There are a few different angles to analyze here:
Are hospitals following the rules?
Each hospital must post online a comprehensive machine readable file with all items and services, including gross charges, actual negotiated prices with insurers, and the cash price for patients who are uninsured. Additionally, hospitals must post the costs for 300 common “shoppable” services in a “consumer-friendly format.” Some hospitals and health systems have done a good job at posting these prices in a digestible format, like the Cleveland Clinic or Sutter Health, but others have posted complicated spreadsheets, relied on online cost estimator tools, or simply not posted them at all. An analysis from consulting firm ADVI of the top 20 largest hospitals in the U.S. found that not all of them appeared to completely comply with this mandate. In some instances, data was not able to be downloaded in a useable format, others did not post the DRG or service codes, and the variability in the terms/categories used simply created difficulty in comparing pricing information across hospitals. CMS has stated that a failure to comply with the rules could result in a fine of up to $300 per day. As with most new rules, there are growing pains, and hospitals will likely get better at this over time, assuming the data is being used for its original intent.
Is this helpful to consumers?
Consumers will able to see the variation in prices for the exact same service or procedure between hospitals and get an estimate of what they will be charged before getting the care. But how likely is the average person to go to their hospital’s website, look at a price, and change their decision about where to get care? In addition, awareness of these price transparency tools is still low among consumers. Frankly, it is competitors and insurers that have been first in line to review the data. Looking through a number of hospital websites, and even certain state agency sites that have done a good job at summarizing the costs, like Florida Health Price Finder, the price transparency tools are helpful, but appear to be much more suited for relatively standardized services that can be scheduled in advance, like a knee replacement. It’s highly unlikely you will be telling your ambulance driver what hospital to go to based on cost while in cardiac arrest…Plus, it’s all still confusing – even physicians have shared their bewilderment, when trying to decipher and compare pricing. Conceptually, price transparency should be beneficial to consumers, but it will take time; and it will need to involve not just the hospitals posting rates, but the outpatient care facilities as well. Knowing what you will pay before you decide to go to a physician’s office or a clinic or an urgent care or an ED will hopefully help drive consumers to make more educated decisions in the future.
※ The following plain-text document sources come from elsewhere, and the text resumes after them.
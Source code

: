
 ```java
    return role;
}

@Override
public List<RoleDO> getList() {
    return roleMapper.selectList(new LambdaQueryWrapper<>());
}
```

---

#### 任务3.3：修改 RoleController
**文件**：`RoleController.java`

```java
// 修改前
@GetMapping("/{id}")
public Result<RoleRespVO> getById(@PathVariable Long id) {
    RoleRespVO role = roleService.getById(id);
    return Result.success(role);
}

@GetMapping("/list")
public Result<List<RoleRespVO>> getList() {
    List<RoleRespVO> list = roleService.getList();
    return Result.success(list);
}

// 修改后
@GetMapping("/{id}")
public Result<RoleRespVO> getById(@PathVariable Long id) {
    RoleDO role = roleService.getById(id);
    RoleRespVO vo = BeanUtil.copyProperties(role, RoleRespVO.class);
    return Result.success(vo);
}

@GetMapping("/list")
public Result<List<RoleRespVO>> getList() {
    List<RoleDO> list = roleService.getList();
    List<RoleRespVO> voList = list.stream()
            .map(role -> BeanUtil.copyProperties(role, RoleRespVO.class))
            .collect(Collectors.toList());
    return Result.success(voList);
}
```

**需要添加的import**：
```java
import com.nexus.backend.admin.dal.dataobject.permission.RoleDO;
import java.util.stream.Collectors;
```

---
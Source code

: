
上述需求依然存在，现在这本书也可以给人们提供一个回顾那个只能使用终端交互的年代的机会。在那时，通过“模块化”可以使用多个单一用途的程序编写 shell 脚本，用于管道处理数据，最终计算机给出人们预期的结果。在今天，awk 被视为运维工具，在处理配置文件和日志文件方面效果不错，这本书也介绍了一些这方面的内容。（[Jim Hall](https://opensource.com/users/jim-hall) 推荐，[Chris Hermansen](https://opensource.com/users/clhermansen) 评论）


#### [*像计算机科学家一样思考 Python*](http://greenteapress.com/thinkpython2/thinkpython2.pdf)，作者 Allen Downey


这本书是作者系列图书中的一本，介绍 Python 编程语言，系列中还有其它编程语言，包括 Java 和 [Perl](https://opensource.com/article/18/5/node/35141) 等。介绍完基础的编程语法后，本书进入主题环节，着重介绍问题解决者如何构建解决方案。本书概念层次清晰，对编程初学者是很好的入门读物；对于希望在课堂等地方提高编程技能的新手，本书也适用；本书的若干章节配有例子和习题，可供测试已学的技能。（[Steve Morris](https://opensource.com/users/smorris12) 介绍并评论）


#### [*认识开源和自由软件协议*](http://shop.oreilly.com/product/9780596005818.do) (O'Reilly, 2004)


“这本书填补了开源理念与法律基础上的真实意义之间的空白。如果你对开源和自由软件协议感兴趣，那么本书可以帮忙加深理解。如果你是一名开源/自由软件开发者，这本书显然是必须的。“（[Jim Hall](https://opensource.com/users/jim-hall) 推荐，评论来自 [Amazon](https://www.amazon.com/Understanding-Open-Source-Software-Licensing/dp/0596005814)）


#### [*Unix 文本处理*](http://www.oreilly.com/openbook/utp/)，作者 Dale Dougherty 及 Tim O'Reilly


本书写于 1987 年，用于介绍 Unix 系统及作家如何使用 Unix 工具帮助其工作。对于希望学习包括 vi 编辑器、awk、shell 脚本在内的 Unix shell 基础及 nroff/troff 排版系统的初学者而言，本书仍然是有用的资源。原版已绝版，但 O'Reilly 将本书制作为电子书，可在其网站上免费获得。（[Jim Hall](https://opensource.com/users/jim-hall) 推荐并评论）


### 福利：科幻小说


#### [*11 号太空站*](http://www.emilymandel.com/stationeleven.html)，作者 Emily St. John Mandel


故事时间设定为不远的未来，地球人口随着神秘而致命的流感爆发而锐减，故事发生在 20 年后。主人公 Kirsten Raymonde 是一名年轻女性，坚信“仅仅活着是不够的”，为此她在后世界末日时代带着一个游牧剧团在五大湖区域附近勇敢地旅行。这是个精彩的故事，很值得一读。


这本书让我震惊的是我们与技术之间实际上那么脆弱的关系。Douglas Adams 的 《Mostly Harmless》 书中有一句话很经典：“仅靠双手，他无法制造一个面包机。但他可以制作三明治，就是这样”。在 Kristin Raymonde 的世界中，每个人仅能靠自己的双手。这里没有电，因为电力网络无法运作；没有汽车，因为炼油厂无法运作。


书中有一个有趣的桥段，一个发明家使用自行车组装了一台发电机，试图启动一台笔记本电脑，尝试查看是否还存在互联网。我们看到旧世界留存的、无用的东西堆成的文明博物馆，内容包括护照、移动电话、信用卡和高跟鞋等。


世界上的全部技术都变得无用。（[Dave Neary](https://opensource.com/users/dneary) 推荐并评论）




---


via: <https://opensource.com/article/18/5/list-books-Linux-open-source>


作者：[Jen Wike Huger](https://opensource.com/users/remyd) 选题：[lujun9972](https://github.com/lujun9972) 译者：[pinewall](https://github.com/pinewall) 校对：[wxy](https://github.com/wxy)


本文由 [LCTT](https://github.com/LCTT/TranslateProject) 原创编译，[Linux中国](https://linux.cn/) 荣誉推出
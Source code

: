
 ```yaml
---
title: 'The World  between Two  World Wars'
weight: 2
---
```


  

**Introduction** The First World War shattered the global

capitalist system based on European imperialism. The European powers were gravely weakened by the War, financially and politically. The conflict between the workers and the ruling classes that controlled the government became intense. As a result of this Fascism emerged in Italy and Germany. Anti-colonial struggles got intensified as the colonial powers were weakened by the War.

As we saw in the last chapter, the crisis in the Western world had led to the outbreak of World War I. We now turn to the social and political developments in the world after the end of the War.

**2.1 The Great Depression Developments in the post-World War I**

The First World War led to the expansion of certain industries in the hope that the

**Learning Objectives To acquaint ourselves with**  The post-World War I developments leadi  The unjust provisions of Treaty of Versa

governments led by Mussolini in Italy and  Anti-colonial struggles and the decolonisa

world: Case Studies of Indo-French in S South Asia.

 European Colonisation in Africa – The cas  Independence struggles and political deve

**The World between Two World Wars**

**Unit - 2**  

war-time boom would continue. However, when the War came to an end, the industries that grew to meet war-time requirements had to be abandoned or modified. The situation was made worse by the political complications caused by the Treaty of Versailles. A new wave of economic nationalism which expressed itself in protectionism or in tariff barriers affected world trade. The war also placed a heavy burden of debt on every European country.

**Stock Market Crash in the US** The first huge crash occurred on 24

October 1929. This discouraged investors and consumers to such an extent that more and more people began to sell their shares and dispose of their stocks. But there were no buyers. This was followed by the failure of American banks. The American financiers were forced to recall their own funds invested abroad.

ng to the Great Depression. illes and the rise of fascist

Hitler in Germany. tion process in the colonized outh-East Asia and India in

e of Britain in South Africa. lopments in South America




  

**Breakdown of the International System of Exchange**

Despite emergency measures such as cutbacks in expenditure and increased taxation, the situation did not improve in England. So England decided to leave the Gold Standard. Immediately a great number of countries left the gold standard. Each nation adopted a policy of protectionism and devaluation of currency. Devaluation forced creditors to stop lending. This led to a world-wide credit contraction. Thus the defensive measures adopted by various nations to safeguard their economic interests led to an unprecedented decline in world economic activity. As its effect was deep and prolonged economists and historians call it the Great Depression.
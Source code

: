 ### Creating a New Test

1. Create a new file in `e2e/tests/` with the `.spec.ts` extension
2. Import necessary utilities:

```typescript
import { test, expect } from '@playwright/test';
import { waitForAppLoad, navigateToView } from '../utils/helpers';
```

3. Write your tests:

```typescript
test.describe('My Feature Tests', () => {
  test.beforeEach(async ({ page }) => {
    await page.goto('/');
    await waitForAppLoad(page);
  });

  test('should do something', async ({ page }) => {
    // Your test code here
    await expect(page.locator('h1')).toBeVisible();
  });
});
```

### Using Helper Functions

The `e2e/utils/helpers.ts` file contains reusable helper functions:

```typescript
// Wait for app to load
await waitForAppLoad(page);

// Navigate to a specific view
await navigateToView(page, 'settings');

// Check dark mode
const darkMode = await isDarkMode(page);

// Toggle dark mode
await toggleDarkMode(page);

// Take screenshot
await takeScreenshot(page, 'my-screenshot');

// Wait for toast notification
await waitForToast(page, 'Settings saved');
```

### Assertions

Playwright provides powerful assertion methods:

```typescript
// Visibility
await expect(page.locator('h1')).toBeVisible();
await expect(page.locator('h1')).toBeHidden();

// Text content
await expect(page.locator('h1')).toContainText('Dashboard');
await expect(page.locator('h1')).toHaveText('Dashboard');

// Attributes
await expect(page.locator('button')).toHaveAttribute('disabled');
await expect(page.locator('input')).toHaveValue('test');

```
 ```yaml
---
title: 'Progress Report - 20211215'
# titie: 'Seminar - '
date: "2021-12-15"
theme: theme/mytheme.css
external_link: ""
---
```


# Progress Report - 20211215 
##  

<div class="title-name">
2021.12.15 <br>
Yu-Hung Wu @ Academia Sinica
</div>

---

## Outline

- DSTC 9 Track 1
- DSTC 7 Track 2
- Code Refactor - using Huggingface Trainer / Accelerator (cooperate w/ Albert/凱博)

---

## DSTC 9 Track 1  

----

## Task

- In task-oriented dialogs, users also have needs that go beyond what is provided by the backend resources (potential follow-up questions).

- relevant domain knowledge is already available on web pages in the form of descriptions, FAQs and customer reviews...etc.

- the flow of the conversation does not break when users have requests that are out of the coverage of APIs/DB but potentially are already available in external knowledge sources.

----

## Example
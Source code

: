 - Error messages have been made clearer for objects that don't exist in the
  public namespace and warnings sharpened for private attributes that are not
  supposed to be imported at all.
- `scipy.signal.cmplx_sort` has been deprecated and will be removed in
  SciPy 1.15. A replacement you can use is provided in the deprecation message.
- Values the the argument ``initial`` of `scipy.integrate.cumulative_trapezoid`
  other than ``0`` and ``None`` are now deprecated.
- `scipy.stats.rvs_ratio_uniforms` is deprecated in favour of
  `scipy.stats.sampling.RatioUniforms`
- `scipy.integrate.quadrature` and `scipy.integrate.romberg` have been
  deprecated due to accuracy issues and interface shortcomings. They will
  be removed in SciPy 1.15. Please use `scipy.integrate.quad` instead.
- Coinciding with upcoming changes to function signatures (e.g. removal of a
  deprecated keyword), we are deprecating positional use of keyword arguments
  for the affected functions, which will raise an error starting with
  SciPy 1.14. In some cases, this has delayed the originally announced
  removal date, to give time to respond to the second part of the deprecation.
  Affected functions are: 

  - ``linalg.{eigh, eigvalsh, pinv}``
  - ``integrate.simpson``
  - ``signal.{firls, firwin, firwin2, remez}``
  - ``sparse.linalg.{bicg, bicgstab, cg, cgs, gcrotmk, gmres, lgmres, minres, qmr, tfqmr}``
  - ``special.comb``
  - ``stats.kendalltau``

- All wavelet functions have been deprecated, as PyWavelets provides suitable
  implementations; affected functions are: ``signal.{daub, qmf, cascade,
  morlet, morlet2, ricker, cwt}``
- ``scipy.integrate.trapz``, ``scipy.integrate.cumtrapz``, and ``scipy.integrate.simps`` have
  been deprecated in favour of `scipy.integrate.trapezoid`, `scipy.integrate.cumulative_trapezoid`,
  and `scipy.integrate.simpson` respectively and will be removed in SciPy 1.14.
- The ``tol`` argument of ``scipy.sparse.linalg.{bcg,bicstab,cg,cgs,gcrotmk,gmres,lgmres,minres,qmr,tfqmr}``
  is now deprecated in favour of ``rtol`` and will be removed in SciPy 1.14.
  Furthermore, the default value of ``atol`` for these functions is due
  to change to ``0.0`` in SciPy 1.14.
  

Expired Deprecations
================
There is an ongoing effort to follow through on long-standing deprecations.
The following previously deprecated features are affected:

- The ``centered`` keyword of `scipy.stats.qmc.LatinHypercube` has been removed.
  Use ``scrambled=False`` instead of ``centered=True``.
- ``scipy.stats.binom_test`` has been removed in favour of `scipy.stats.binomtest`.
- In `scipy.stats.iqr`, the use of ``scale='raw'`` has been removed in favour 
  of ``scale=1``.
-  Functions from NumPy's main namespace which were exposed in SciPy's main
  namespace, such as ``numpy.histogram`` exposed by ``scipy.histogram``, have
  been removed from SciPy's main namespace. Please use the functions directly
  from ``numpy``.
Will this ultimately drive down costs?
I sure hope so. Revealing actual negotiated prices between hospitals and insurers should push the more expensive hospitals in the area to reduce prices, especially if consumers start using the other hospitals, instead. However, it could also have an inverse effect, with lower cost hospitals insisting on a payment increase from insurers; thereby driving up costs. In the end, as has historically been the case, the market power of certain providers will likely dictate the direction of costs in a given region. That is, until both price AND quality become fully transparent and the consumer is armed with the tools to shop for the best care at the lowest cost – consumerism here we come.